Problem to work on:
Among the lines below, count those that include "label", and state the count alone.

[Opening Supplied information section]

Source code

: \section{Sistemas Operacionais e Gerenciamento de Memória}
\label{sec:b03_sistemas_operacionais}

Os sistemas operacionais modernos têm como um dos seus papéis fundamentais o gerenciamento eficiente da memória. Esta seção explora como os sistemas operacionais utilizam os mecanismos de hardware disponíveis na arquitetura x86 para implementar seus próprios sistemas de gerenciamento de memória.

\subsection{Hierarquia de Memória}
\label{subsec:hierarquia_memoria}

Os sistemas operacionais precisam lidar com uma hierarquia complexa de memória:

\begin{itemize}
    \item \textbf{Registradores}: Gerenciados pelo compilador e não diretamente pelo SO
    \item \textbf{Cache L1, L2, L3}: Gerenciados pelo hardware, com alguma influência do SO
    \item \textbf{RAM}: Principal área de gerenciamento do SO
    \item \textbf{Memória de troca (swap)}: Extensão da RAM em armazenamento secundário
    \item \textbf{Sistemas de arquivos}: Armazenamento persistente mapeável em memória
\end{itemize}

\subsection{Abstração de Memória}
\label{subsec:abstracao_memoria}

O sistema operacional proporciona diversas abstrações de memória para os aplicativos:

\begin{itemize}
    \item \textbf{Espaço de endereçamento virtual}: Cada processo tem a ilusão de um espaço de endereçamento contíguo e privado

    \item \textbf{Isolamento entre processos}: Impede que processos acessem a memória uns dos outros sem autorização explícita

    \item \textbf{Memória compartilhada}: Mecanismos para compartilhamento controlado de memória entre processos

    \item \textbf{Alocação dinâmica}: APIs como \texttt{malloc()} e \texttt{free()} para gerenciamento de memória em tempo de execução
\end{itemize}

[Closing Supplied information section]

Answer section:
3